_Task_
Once the line holding "mtps_version: v=EXCHG.150" is found in the listing below, write it out and each later line exactly, up to and including the one holding "수정된 항목:** 2016-12-09_".

_Supplied records_
● ● ● ●

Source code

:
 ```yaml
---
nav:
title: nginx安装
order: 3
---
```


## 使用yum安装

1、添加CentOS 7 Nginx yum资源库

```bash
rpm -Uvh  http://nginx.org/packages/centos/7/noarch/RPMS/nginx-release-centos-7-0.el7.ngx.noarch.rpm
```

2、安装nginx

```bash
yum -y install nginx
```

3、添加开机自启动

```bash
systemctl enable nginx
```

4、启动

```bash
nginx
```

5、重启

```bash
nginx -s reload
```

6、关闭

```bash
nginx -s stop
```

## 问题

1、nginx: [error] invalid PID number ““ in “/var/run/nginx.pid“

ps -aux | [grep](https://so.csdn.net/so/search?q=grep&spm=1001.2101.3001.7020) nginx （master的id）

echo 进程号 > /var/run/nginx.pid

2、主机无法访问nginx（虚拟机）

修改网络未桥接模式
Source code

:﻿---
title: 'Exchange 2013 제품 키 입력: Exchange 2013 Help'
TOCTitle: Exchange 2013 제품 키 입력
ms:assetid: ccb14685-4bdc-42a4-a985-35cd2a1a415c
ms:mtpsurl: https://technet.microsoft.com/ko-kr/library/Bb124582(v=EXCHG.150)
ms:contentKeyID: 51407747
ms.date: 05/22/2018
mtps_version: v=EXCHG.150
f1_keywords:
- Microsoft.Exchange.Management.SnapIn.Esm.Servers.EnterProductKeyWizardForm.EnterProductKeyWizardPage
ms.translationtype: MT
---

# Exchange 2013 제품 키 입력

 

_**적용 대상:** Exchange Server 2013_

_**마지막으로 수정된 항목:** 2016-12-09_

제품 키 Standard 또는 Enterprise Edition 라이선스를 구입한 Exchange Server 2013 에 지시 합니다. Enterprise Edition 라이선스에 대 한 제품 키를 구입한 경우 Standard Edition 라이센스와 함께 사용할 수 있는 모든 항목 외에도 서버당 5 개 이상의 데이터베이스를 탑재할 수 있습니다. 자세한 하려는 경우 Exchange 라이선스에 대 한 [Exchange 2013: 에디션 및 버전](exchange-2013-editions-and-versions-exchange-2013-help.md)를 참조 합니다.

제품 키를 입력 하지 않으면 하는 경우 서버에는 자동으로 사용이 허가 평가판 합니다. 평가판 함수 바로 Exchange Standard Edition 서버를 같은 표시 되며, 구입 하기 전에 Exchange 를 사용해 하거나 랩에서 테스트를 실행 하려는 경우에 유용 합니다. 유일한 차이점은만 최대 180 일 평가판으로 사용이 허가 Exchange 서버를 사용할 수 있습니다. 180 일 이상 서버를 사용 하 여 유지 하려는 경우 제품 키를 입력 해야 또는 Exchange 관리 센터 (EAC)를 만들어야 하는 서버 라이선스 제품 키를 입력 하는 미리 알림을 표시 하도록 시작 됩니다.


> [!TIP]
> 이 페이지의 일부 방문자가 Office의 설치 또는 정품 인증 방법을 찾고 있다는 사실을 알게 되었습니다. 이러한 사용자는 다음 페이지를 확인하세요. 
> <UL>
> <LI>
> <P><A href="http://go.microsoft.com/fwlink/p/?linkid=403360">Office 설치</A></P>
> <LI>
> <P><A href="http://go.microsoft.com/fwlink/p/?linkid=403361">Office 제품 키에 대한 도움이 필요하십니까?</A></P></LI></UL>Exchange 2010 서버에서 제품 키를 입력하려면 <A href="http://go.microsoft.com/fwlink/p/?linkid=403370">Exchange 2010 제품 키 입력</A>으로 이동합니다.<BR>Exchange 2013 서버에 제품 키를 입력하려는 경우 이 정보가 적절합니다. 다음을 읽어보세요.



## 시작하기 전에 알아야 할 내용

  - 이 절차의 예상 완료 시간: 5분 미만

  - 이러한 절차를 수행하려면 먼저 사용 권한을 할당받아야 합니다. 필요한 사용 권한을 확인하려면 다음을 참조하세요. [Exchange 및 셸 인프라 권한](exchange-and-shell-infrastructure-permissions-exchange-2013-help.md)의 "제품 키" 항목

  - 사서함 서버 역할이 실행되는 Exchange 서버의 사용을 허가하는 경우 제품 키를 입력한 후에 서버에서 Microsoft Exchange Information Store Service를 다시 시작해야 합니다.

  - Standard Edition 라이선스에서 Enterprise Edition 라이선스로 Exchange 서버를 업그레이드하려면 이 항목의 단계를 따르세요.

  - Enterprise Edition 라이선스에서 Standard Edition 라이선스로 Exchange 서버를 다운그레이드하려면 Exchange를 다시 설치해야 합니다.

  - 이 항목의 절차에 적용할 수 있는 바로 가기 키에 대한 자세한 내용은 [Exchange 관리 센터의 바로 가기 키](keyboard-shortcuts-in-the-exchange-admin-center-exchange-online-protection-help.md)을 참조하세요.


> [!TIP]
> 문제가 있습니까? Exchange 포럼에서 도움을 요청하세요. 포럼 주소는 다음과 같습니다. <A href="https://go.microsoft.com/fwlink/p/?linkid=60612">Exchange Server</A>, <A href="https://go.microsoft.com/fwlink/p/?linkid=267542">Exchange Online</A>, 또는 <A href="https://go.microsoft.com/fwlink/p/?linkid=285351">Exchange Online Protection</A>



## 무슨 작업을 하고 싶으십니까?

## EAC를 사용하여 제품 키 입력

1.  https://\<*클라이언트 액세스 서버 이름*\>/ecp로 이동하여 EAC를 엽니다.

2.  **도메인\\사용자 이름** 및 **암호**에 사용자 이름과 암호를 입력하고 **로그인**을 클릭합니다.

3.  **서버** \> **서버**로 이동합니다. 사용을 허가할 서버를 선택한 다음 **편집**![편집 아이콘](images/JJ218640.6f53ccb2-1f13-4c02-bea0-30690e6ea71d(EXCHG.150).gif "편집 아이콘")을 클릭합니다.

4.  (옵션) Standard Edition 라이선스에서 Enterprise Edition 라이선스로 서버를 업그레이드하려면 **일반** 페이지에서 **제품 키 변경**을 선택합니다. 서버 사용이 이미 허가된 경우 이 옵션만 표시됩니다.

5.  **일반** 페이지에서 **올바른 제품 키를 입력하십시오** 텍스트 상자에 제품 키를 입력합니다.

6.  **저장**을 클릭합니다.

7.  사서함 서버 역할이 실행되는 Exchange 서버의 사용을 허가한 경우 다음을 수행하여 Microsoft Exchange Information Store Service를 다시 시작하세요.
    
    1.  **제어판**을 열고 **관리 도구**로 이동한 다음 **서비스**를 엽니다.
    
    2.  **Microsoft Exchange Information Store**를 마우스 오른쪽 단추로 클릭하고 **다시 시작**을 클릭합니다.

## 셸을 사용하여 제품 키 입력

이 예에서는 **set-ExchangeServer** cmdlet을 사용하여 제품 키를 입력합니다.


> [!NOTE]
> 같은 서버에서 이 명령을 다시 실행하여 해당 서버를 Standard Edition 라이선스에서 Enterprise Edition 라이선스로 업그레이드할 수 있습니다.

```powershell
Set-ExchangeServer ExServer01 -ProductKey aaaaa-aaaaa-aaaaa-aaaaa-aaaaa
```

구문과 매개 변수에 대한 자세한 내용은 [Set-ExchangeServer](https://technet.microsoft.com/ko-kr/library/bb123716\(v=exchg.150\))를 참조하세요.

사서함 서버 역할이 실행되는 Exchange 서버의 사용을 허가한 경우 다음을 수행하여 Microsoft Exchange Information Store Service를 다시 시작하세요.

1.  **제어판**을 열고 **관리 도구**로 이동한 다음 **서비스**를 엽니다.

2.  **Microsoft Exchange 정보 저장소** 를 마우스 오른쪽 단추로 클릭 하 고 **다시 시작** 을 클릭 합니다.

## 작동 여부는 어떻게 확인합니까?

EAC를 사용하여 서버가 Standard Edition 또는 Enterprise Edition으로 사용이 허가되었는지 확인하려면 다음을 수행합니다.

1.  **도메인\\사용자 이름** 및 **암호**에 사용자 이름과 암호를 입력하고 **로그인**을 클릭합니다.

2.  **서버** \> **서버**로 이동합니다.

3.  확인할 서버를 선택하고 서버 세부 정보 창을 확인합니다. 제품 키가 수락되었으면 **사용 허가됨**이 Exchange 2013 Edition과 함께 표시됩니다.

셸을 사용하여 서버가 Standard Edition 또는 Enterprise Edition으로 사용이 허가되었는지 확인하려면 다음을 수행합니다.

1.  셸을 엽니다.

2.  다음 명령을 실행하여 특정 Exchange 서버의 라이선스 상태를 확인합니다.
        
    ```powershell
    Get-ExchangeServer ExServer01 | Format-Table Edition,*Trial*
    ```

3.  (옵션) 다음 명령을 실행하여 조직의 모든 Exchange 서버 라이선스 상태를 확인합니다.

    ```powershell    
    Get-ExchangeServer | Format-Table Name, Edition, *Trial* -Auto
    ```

● ● ● ●

_Output for this exercise_
mtps_version: v=EXCHG.150
f1_keywords:
- Microsoft.Exchange.Management.SnapIn.Esm.Servers.EnterProductKeyWizardForm.EnterProductKeyWizardPage
ms.translationtype: MT
---

# Exchange 2013 제품 키 입력

 

_**적용 대상:** Exchange Server 2013_

_**마지막으로 수정된 항목:** 2016-12-09_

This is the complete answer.